Assemblée des délégués 2010 Halles CFF – Morges
Message du Président

Préambule

Au cours de l’année écoulée, un optimisme prudent a petit à petit fait place d’un bout à l’autre de la planète à la crise financière devenue récession économique mondiale. L’Europe, plus touchée par la crise financière et économique que l’Asie, a vu elle aussi son économie se redresser progressivement.

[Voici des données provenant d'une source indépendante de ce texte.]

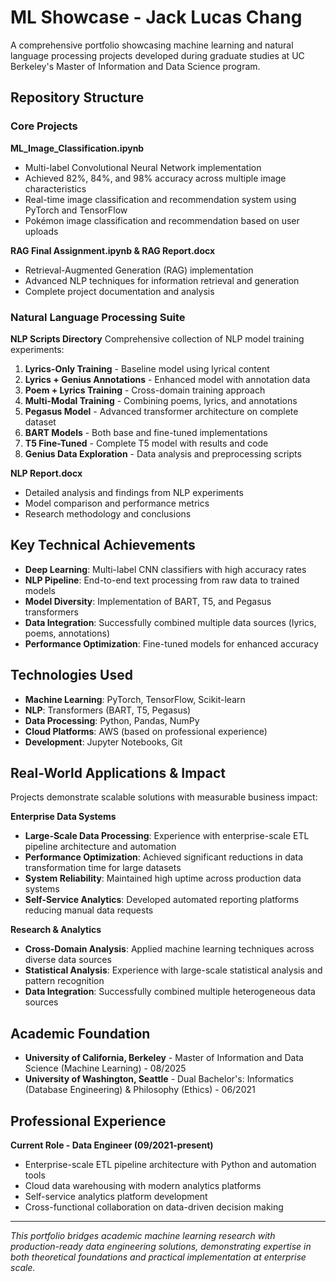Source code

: # ML Showcase - Jack Lucas Chang

A comprehensive portfolio showcasing machine learning and natural language processing projects developed during graduate studies at UC Berkeley's Master of Information and Data Science program.

## Repository Structure

### Core Projects

**ML_Image_Classification.ipynb**
- Multi-label Convolutional Neural Network implementation
- Achieved 82%, 84%, and 98% accuracy across multiple image characteristics
- Real-time image classification and recommendation system using PyTorch and TensorFlow
- Pokémon image classification and recommendation based on user uploads

**RAG Final Assignment.ipynb & RAG Report.docx**
- Retrieval-Augmented Generation (RAG) implementation
- Advanced NLP techniques for information retrieval and generation
- Complete project documentation and analysis

### Natural Language Processing Suite

**NLP Scripts Directory**
Comprehensive collection of NLP model training experiments:

1. **Lyrics-Only Training** - Baseline model using lyrical content
2. **Lyrics + Genius Annotations** - Enhanced model with annotation data
3. **Poem + Lyrics Training** - Cross-domain training approach
4. **Multi-Modal Training** - Combining poems, lyrics, and annotations
5. **Pegasus Model** - Advanced transformer architecture on complete dataset
6. **BART Models** - Both base and fine-tuned implementations
7. **T5 Fine-Tuned** - Complete T5 model with results and code
8. **Genius Data Exploration** - Data analysis and preprocessing scripts

**NLP Report.docx**
- Detailed analysis and findings from NLP experiments
- Model comparison and performance metrics
- Research methodology and conclusions

## Key Technical Achievements

- **Deep Learning**: Multi-label CNN classifiers with high accuracy rates
- **NLP Pipeline**: End-to-end text processing from raw data to trained models
- **Model Diversity**: Implementation of BART, T5, and Pegasus transformers
- **Data Integration**: Successfully combined multiple data sources (lyrics, poems, annotations)
- **Performance Optimization**: Fine-tuned models for enhanced accuracy

## Technologies Used

- **Machine Learning**: PyTorch, TensorFlow, Scikit-learn
- **NLP**: Transformers (BART, T5, Pegasus)
- **Data Processing**: Python, Pandas, NumPy
- **Cloud Platforms**: AWS (based on professional experience)
- **Development**: Jupyter Notebooks, Git

## Real-World Applications & Impact

Projects demonstrate scalable solutions with measurable business impact:

**Enterprise Data Systems**
- **Large-Scale Data Processing**: Experience with enterprise-scale ETL pipeline architecture and automation
- **Performance Optimization**: Achieved significant reductions in data transformation time for large datasets
- **System Reliability**: Maintained high uptime across production data systems
- **Self-Service Analytics**: Developed automated reporting platforms reducing manual data requests

**Research & Analytics**
- **Cross-Domain Analysis**: Applied machine learning techniques across diverse data sources
- **Statistical Analysis**: Experience with large-scale statistical analysis and pattern recognition
- **Data Integration**: Successfully combined multiple heterogeneous data sources

## Academic Foundation

- **University of California, Berkeley** - Master of Information and Data Science (Machine Learning) - 08/2025
- **University of Washington, Seattle** - Dual Bachelor's: Informatics (Database Engineering) & Philosophy (Ethics) - 06/2021

## Professional Experience 

**Current Role - Data Engineer (09/2021-present)**
- Enterprise-scale ETL pipeline architecture with Python and automation tools
- Cloud data warehousing with modern analytics platforms
- Self-service analytics platform development
- Cross-functional collaboration on data-driven decision making

---

*This portfolio bridges academic machine learning research with production-ready data engineering solutions, demonstrating expertise in both theoretical foundations and practical implementation at enterprise scale.*
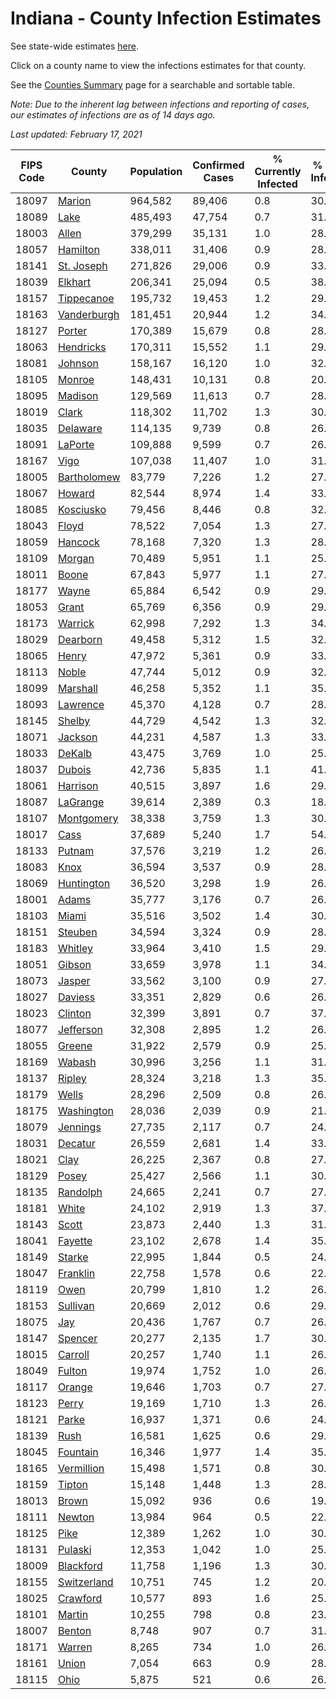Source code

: # Indiana - County Infection Estimates

See state-wide estimates [here](/infections/us-in).

Click on a county name to view the infections estimates for that county.

See the [Counties Summary](/infections/summary-counties) page for a searchable and sortable table.

*Note: Due to the inherent lag between infections and reporting of cases, our estimates of infections are as of 14 days ago.*

*Last updated: February 17, 2021*

|   FIPS Code |                     County |   Population |   Confirmed Cases |   % Currently Infected |   % Total Infected |
|-------------|----------------------------|--------------|-------------------|------------------------|--------------------|
|       18097 |           [Marion](marion) |      964,582 |            89,406 |                    0.8 |               30.7 |
|       18089 |               [Lake](lake) |      485,493 |            47,754 |                    0.7 |               31.6 |
|       18003 |             [Allen](allen) |      379,299 |            35,131 |                    1.0 |               28.4 |
|       18057 |       [Hamilton](hamilton) |      338,011 |            31,406 |                    0.9 |               28.6 |
|       18141 |   [St. Joseph](st.-joseph) |      271,826 |            29,006 |                    0.9 |               33.0 |
|       18039 |         [Elkhart](elkhart) |      206,341 |            25,094 |                    0.5 |               38.2 |
|       18157 |   [Tippecanoe](tippecanoe) |      195,732 |            19,453 |                    1.2 |               29.6 |
|       18163 | [Vanderburgh](vanderburgh) |      181,451 |            20,944 |                    1.2 |               34.4 |
|       18127 |           [Porter](porter) |      170,389 |            15,679 |                    0.8 |               28.1 |
|       18063 |     [Hendricks](hendricks) |      170,311 |            15,552 |                    1.1 |               29.0 |
|       18081 |         [Johnson](johnson) |      158,167 |            16,120 |                    1.0 |               32.2 |
|       18105 |           [Monroe](monroe) |      148,431 |            10,131 |                    0.8 |               20.5 |
|       18095 |         [Madison](madison) |      129,569 |            11,613 |                    0.7 |               28.0 |
|       18019 |             [Clark](clark) |      118,302 |            11,702 |                    1.3 |               30.3 |
|       18035 |       [Delaware](delaware) |      114,135 |             9,739 |                    0.8 |               26.0 |
|       18091 |         [LaPorte](laporte) |      109,888 |             9,599 |                    0.7 |               26.9 |
|       18167 |               [Vigo](vigo) |      107,038 |            11,407 |                    1.0 |               31.9 |
|       18005 | [Bartholomew](bartholomew) |       83,779 |             7,226 |                    1.2 |               27.0 |
|       18067 |           [Howard](howard) |       82,544 |             8,974 |                    1.4 |               33.1 |
|       18085 |     [Kosciusko](kosciusko) |       79,456 |             8,446 |                    0.8 |               32.1 |
|       18043 |             [Floyd](floyd) |       78,522 |             7,054 |                    1.3 |               27.7 |
|       18059 |         [Hancock](hancock) |       78,168 |             7,320 |                    1.3 |               28.9 |
|       18109 |           [Morgan](morgan) |       70,489 |             5,951 |                    1.1 |               25.9 |
|       18011 |             [Boone](boone) |       67,843 |             5,977 |                    1.1 |               27.5 |
|       18177 |             [Wayne](wayne) |       65,884 |             6,542 |                    0.9 |               29.6 |
|       18053 |             [Grant](grant) |       65,769 |             6,356 |                    0.9 |               29.5 |
|       18173 |         [Warrick](warrick) |       62,998 |             7,292 |                    1.3 |               34.7 |
|       18029 |       [Dearborn](dearborn) |       49,458 |             5,312 |                    1.5 |               32.6 |
|       18065 |             [Henry](henry) |       47,972 |             5,361 |                    0.9 |               33.8 |
|       18113 |             [Noble](noble) |       47,744 |             5,012 |                    0.9 |               32.4 |
|       18099 |       [Marshall](marshall) |       46,258 |             5,352 |                    1.1 |               35.4 |
|       18093 |       [Lawrence](lawrence) |       45,370 |             4,128 |                    0.7 |               28.1 |
|       18145 |           [Shelby](shelby) |       44,729 |             4,542 |                    1.3 |               32.3 |
|       18071 |         [Jackson](jackson) |       44,231 |             4,587 |                    1.3 |               33.0 |
|       18033 |           [DeKalb](dekalb) |       43,475 |             3,769 |                    1.0 |               25.8 |
|       18037 |           [Dubois](dubois) |       42,736 |             5,835 |                    1.1 |               41.4 |
|       18061 |       [Harrison](harrison) |       40,515 |             3,897 |                    1.6 |               29.5 |
|       18087 |       [LaGrange](lagrange) |       39,614 |             2,389 |                    0.3 |               18.9 |
|       18107 |   [Montgomery](montgomery) |       38,338 |             3,759 |                    1.3 |               30.2 |
|       18017 |               [Cass](cass) |       37,689 |             5,240 |                    1.7 |               54.0 |
|       18133 |           [Putnam](putnam) |       37,576 |             3,219 |                    1.2 |               26.1 |
|       18083 |               [Knox](knox) |       36,594 |             3,537 |                    0.9 |               28.9 |
|       18069 |   [Huntington](huntington) |       36,520 |             3,298 |                    1.9 |               26.6 |
|       18001 |             [Adams](adams) |       35,777 |             3,176 |                    0.7 |               26.5 |
|       18103 |             [Miami](miami) |       35,516 |             3,502 |                    1.4 |               30.3 |
|       18151 |         [Steuben](steuben) |       34,594 |             3,324 |                    0.9 |               28.9 |
|       18183 |         [Whitley](whitley) |       33,964 |             3,410 |                    1.5 |               29.6 |
|       18051 |           [Gibson](gibson) |       33,659 |             3,978 |                    1.1 |               34.9 |
|       18073 |           [Jasper](jasper) |       33,562 |             3,100 |                    0.9 |               27.9 |
|       18027 |         [Daviess](daviess) |       33,351 |             2,829 |                    0.6 |               26.0 |
|       18023 |         [Clinton](clinton) |       32,399 |             3,891 |                    0.7 |               37.1 |
|       18077 |     [Jefferson](jefferson) |       32,308 |             2,895 |                    1.2 |               26.6 |
|       18055 |           [Greene](greene) |       31,922 |             2,579 |                    0.9 |               25.2 |
|       18169 |           [Wabash](wabash) |       30,996 |             3,256 |                    1.1 |               31.7 |
|       18137 |           [Ripley](ripley) |       28,324 |             3,218 |                    1.3 |               35.2 |
|       18179 |             [Wells](wells) |       28,296 |             2,509 |                    0.8 |               26.3 |
|       18175 |   [Washington](washington) |       28,036 |             2,039 |                    0.9 |               21.9 |
|       18079 |       [Jennings](jennings) |       27,735 |             2,117 |                    0.7 |               24.1 |
|       18031 |         [Decatur](decatur) |       26,559 |             2,681 |                    1.4 |               33.6 |
|       18021 |               [Clay](clay) |       26,225 |             2,367 |                    0.8 |               27.1 |
|       18129 |             [Posey](posey) |       25,427 |             2,566 |                    1.1 |               30.0 |
|       18135 |       [Randolph](randolph) |       24,665 |             2,241 |                    0.7 |               27.5 |
|       18181 |             [White](white) |       24,102 |             2,919 |                    1.3 |               37.9 |
|       18143 |             [Scott](scott) |       23,873 |             2,440 |                    1.3 |               31.3 |
|       18041 |         [Fayette](fayette) |       23,102 |             2,678 |                    1.4 |               35.1 |
|       18149 |           [Starke](starke) |       22,995 |             1,844 |                    0.5 |               24.3 |
|       18047 |       [Franklin](franklin) |       22,758 |             1,578 |                    0.6 |               22.7 |
|       18119 |               [Owen](owen) |       20,799 |             1,810 |                    1.2 |               26.2 |
|       18153 |       [Sullivan](sullivan) |       20,669 |             2,012 |                    0.6 |               29.3 |
|       18075 |                 [Jay](jay) |       20,436 |             1,767 |                    0.7 |               26.2 |
|       18147 |         [Spencer](spencer) |       20,277 |             2,135 |                    1.7 |               30.8 |
|       18015 |         [Carroll](carroll) |       20,257 |             1,740 |                    1.1 |               26.3 |
|       18049 |           [Fulton](fulton) |       19,974 |             1,752 |                    1.0 |               26.7 |
|       18117 |           [Orange](orange) |       19,646 |             1,703 |                    0.7 |               27.5 |
|       18123 |             [Perry](perry) |       19,169 |             1,710 |                    1.3 |               26.7 |
|       18121 |             [Parke](parke) |       16,937 |             1,371 |                    0.6 |               24.3 |
|       18139 |               [Rush](rush) |       16,581 |             1,625 |                    0.6 |               29.8 |
|       18045 |       [Fountain](fountain) |       16,346 |             1,977 |                    1.4 |               35.9 |
|       18165 |   [Vermillion](vermillion) |       15,498 |             1,571 |                    0.8 |               30.1 |
|       18159 |           [Tipton](tipton) |       15,148 |             1,448 |                    1.3 |               28.6 |
|       18013 |             [Brown](brown) |       15,092 |               936 |                    0.6 |               19.0 |
|       18111 |           [Newton](newton) |       13,984 |               964 |                    0.5 |               22.5 |
|       18125 |               [Pike](pike) |       12,389 |             1,262 |                    1.0 |               30.0 |
|       18131 |         [Pulaski](pulaski) |       12,353 |             1,042 |                    1.0 |               25.8 |
|       18009 |     [Blackford](blackford) |       11,758 |             1,196 |                    1.3 |               30.5 |
|       18155 | [Switzerland](switzerland) |       10,751 |               745 |                    1.2 |               20.9 |
|       18025 |       [Crawford](crawford) |       10,577 |               893 |                    1.6 |               25.3 |
|       18101 |           [Martin](martin) |       10,255 |               798 |                    0.8 |               23.2 |
|       18007 |           [Benton](benton) |        8,748 |               907 |                    0.7 |               31.4 |
|       18171 |           [Warren](warren) |        8,265 |               734 |                    1.0 |               26.6 |
|       18161 |             [Union](union) |        7,054 |               663 |                    0.9 |               28.3 |
|       18115 |               [Ohio](ohio) |        5,875 |               521 |                    0.6 |               26.7 |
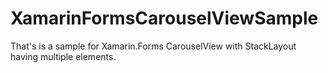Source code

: # XamarinFormsCarouselViewSample
That's is a sample for Xamarin.Forms CarouselView with StackLayout having multiple elements.
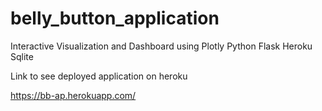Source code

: # belly_button_application
Interactive Visualization and Dashboard using Plotly Python Flask Heroku Sqlite 

Link to see deployed application on heroku 

https://bb-ap.herokuapp.com/
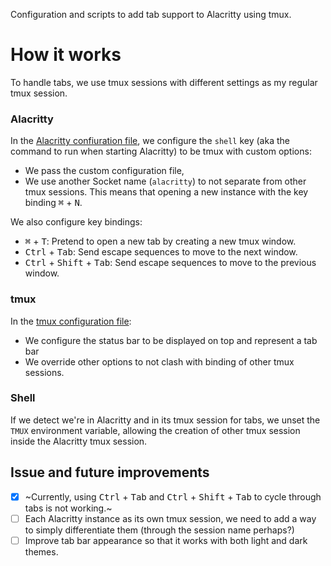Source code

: Configuration and scripts to add tab support to Alacritty using tmux.

# How it works
To handle tabs, we use tmux sessions with different settings as my regular tmux session.

### Alacritty
In the [Alacritty confiuration file](../config.yml), we configure the `shell` key (aka the command to run when starting Alacritty) to be tmux with custom options:
- We pass the custom configuration file,
- We use another Socket name (`alacritty`) to not separate from other tmux sessions.
This means that opening a new instance with the key binding <kbd>⌘</kbd> + <kbd>N</kbd>.

We also configure key bindings:
- <kbd>⌘</kbd> + <kbd>T</kbd>: Pretend to open a new tab by creating a new tmux window.
- <kbd>Ctrl</kbd> + <kbd>Tab</kbd>: Send escape sequences to move to the next window.
- <kbd>Ctrl</kbd> + <kbd>Shift</kbd> + <kbd>Tab</kbd>: Send escape sequences to move to the previous window.

### tmux
In the [tmux configuration file](./tmux-tabs.conf):
- We configure the status bar to be displayed on top and represent a tab bar
- We override other options to not clash with binding of other tmux sessions.

### Shell
If we detect we're in Alacritty and in its tmux session for tabs, we unset the `TMUX` environment variable, allowing the creation of other tmux session inside the Alacritty tmux session.

## Issue and future improvements
- [x] ~Currently, using <kbd>Ctrl</kbd> + <kbd>Tab</kbd> and <kbd>Ctrl</kbd> + <kbd>Shift</kbd> + <kbd>Tab</kbd> to cycle through tabs is not working.~
- [ ] Each Alacritty instance as its own tmux session, we need to add a way to simply differentiate them (through the session name perhaps?)
- [ ] Improve tab bar appearance so that it works with both light and dark themes.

En Suisse, l’environnement conjoncturel continue de s’améliorer et l’on peut raisonnablement s’attendre pour l’année en cours, à une hausse probable du produit intérieur brut qui devrait pouvoir atteindre 3 %. La Suisse s’en sort mieux que ses voisins. Dans le canton de Vaud, le taux de chômage est redescendu à la fin du mois de mars dernier à 4.2 %. Vous connaissez le dicton, une hirondelle ne fait pas le printemps. Cependant, tous les indicateurs sont pratiquement repassés au vert. L’amélioration conjoncturelle se confirme et la croissance a repris dans la quasi totalité des secteurs de notre économie.

La restauration et l’hôtellerie ne partagent malheureusement pas encore cette euphorie générale…

Mis à part quelques établissements de restauration qui constatent des progressions, la branche dans son ensemble n’est pas conviée à partager cette vague d’optimisme tonifiante et vivifiante. Lourdement pénalisée par un carcan de mesures législatives contraignantes et par les exigences administratives qui en découlent, elle est fortement pénalisée et ne parvient pas à remonter la pente !

Cette accumulation d’exigences devient difficilement supportable au niveau financier, elle est très malvenue. L’une des conséquences logiques de cette situation est la disparition de nombreux emplois à plein temps et à temps partiel. La mesure la plus pénalisante est bien évidemment l’application de la loi sur l’interdiction de fumer dans les lieux publics.

1er Bilan et conséquences de l’entrée en vigueur de l’interdiction de fumer

Les vaudoises et les vaudois ont choisi très clairement le 30 septembre 2008 de bannir la fumée des lieux publics. Par 135’589 voix contre 133’223 ils se sont prononcés en faveur de l’interdiction de fumer et pour la création de fumoirs sans service. Malgré cet aménagement minimum, la loi vaudoise à l’instar d’autres cantons romands, reste parmi les plus sévères de Suisse. Le canton du Valais par exemple est beaucoup plus souple et pragmatique dans l’application de sa loi.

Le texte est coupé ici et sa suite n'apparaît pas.